Il faut évacuer tout de suite deux erreurs qu'on peut relever dans ce livre. Tout d'abord, dans la deuxième page de la préface. Philippe Blondeau n'a pas dirigé l'édition de l'anthologie Jazz pour les yeux d'Ilse Garnier, il en a (seulement) rédigé la postface. C'est Thierry Chauveau qui en a assumé la responsabilité à L'Herbe qui tremble (en 2011) qu'il a créé(e), Thierry Chauveau qui a ouvert le chantier des Œuvres poétiques de Pierre Garnier aux Éditions des Vanneaux avant de cesser toute collaboration avec cet éditeur… Ensuite, dans la reprise d'Ermenonville, on retrouve la même erreur que dans Jazz pour les yeux, à savoir l'inversion des deux derniers poèmes (que j'avais signalée dans mon article paru dans le n° 991-992 d'Europe en nov-déc 2011) : Isabelle Maunet-Saillet ne semble pas s'être référée à l'édition originale d'Ermenonville

    Reste une préface fort intéressante. La poésie spatiale, dans la mesure où elle disperse à sa façon mots, lettres et signes en général dans l'espace de la page, nécessite un vocabulaire spécifique pour en rendre compte. La préface est une tentative originale qui va en ce sens. Si des mots comme idéographie ou idéogramme, comme tension ou _concision, comme condensation, autonomisation ou atomisation permettent cette approche et introduisent efficacement à la lecture de cette poésie, d'autres comme onde(s), vibration(s), pulsation(s) ou radiation(s) me semblent moins opératoires parce que plus sujets à interprétation de la part du lecteur non averti. C'est là toute la difficulté pour présenter cette écriture.  De même la rupture "avec le parti communiste et l'École de Rochefort" n'est pas aussi nette qu'il y paraît (même si elle fut brutale dans le temps) : on pourrait relever dans les livres postérieurs à 1962 et jusqu'à aujourd'hui des traces qui relèvent de ce passé tant dans les poèmes spatialistes (je pense en particulier aux récents nano poèmes inédits à ce jour ayant pour objet Louis Aragon ou le Pays des mines) que linéaires (je pense à maints passages des chroniques)… Mais je ne veux pas mener ici une étude de ces traces.    Isabelle Maunet-Saillet met bien en évidence le resserrement de l'écriture spatialiste d'Ilse et de Pierre Garnier au fil des années :"Tout se condense, se raréfie : jusqu'au point ultime de fascination : «le silence écrit», «le vide dans lequel le poème est tendu»". Ailleurs, elle résume parfaitement en quelques mots ce qu'est cette nouvelle écriture : "La poésie spatiale, relevant donc d'un lyrisme mystique ouvertement matérialiste et agnostique, c'est-à-dire de pure immanence, n'est pas qu'une «forme géométrique» ou que «mécanismes, permutations, compositions». Elle est aussi un «organisme», une «matière, une énergie à la fois corporelle et incorporelle, à la fois systématique et sensible»". Ce qui explique parfaitement l'évolution de la poésie d'Ilse et Pierre Garnier  telle qu'elle apparaît dans le choix de poèmes qui constitue la troisième partie de l'ouvrage.

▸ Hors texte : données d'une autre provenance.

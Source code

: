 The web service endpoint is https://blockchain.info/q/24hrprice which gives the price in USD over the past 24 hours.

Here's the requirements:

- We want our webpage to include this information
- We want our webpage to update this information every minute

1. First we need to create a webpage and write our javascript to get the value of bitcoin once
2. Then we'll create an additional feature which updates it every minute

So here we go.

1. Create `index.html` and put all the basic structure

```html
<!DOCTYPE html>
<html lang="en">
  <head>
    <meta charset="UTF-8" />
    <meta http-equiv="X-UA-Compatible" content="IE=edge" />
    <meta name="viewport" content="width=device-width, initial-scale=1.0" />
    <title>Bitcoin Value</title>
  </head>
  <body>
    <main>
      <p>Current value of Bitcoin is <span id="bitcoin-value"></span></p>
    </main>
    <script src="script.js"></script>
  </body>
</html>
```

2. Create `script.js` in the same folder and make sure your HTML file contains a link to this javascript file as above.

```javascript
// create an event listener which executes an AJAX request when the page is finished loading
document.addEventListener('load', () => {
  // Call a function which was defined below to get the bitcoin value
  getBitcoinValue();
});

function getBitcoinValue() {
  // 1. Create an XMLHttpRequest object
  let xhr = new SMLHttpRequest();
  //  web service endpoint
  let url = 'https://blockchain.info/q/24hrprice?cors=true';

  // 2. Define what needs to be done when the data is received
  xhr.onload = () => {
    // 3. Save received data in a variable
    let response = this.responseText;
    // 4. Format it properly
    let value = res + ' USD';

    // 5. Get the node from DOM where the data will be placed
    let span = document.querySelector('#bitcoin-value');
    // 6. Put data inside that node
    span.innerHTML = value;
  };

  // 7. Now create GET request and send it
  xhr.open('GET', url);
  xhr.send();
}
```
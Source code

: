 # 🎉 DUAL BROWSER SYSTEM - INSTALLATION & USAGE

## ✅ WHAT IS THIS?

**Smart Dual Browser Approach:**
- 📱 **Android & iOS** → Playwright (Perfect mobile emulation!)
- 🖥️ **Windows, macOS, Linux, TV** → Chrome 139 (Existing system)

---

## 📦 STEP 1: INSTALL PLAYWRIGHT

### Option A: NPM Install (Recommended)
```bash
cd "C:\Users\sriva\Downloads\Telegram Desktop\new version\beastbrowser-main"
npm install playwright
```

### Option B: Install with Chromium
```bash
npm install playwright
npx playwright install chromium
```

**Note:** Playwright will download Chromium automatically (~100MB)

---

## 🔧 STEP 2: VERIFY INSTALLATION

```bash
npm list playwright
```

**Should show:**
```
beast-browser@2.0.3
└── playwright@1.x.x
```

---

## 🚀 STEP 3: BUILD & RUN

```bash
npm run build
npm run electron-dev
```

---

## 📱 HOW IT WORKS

    Mais si Ilse et Pierre Garnier sont intimement associés dans cette expérience poétique, Isabelle Maunet-Saillet sait aussi les distinguer pour faire apparaître la singularité de l'un et de l'autre ; mais  surtout mettre en lumière l'originalité de la démarche d'Ilse que Pierre n'a jamais manqué d'ailleurs de souligner mais que les habitudes de l'époque avaient tendance à occulter. Justice est donc (à nouveau) rendue à Ilse Garnier et ce n'est pas un mince mérite de ce livre. Je ne dirai rien de l'essai de classification des ouvrages des deux poètes, il appartient au lecteur de découvrir cette typologie, l'essentiel étant d'être convaincu dès le départ de la lecture que le spatialisme n'est pas quelque chose de figé mais bien une écriture en perpétuelle évolution.

Si cette préface est comme une plage où chaque grain de sable est signifiant en lui-même mais n'a de sens que par rapport aux autres grains, le livre se présente comme un univers de mots, un cosmos dans lequel il faut se plonger. Sa lecture est donc indispensable pour l'amateur qui désire comprendre les nouvelles voies empruntées par l'écriture poétique depuis maintenant un demi-siècle.